Journal Article

Designing the Climate Observing System of the Future

Nov 2, 2017 | Betsy Weatherhead, Bruce A. Wielicki, V. Ramaswamy, Mark Abbott, Thomas Ackerman, Robert Atlas, Guy Brasseur, Lori Bruhwiler, Antonio Busalacchi, James H. Butler, Christopher T. M. Clack, Roger M. Cooke, Lidia Cucurull, Sean Davis, Jason M. English, David W. Fahey, Steven S. Fine, Jeffrey K. Lazo, Shunlin Liang, Norman G. Loeb, Eric Rignot, Brian Soden, Diane Stanitski, Graeme Stephens, Byron Tapley, Anne M. Thompson, Kevin E. Trenberth, Donald Wuebbles


Climate observations are needed to address a large range of important societal issues including sea level rise, droughts, floods, extreme heat events, food security, and fresh water availability in the coming decades.
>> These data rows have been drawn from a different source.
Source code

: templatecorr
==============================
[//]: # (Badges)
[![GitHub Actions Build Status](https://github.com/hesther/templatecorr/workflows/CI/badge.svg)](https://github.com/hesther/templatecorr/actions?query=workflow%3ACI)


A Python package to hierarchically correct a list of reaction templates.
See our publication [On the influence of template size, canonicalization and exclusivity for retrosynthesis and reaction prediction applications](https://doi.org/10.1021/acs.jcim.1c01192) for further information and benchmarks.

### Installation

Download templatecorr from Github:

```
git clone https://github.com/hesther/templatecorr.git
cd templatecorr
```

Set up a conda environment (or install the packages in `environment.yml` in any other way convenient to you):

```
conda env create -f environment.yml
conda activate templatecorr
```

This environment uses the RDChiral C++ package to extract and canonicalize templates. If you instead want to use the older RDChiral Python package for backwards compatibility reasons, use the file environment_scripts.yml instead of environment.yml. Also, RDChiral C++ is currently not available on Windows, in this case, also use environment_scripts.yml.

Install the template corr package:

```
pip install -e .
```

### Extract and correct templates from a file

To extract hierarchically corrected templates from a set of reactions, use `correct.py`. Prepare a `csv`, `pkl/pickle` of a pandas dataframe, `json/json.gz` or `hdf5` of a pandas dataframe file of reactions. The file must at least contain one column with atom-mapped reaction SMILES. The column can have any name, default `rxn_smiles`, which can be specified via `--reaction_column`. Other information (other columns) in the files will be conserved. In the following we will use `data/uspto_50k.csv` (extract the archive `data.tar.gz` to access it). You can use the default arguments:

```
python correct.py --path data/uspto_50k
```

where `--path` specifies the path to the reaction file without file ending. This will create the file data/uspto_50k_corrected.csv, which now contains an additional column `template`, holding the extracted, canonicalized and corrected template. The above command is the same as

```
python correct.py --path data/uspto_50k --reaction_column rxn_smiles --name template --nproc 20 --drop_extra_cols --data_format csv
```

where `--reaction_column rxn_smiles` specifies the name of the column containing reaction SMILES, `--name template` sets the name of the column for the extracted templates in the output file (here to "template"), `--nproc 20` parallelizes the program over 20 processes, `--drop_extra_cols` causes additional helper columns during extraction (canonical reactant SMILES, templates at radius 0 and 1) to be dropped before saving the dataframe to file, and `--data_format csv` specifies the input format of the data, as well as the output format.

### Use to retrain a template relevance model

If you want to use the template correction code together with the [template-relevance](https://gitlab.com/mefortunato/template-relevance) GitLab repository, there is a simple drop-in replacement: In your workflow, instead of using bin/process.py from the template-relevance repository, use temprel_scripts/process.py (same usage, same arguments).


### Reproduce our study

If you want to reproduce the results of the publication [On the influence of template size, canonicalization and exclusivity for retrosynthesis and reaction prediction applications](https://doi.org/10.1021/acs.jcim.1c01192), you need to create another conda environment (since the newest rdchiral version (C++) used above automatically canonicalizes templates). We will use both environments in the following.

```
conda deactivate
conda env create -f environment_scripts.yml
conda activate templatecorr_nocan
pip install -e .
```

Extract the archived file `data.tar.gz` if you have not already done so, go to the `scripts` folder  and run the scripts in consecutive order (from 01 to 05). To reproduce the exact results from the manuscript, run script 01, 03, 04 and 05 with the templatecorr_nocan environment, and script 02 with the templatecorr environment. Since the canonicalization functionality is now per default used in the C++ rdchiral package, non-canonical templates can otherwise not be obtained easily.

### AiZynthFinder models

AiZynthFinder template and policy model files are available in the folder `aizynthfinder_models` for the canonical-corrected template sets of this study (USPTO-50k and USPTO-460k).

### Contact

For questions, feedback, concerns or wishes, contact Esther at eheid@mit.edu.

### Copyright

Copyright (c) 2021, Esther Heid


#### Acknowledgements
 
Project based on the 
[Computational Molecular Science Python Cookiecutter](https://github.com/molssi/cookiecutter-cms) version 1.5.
Past, targeted investments in specific climate questions have resulted in tremendous improvements in issues important to human health, security, and infrastructure. However, the current climate observing system was not planned in a comprehensive, focused manner required to adequately address the full range of climate needs. A potential approach to planning the observing system of the future is presented in this paper. First, this paper proposes that priority be given to the most critical needs as identified within the World Climate Research Program as Grand Challenges. These currently include seven important topics: Melting Ice and Global Consequences; Clouds, Circulation and Climate Sensitivity; Carbon Feedbacks in the Climate System; Understanding and Predicting Weather and Climate Extremes; Water for the Food Baskets of the World; Regional Sea-Level Change and Coastal Impacts; and Near-term Climate Prediction. For each Grand Challenge, observations are needed for long-term monitoring, process studies and forecasting capabilities. Second, objective evaluations of proposed observing systems, including satellites, ground-based and in situ observations as well as potentially new, unidentified observational approaches, can quantify the ability to address these climate priorities. And third, investments in effective climate observations will be economically important as they will offer a magnified return on investment that justifies a far greater development of observations to serve society's needs.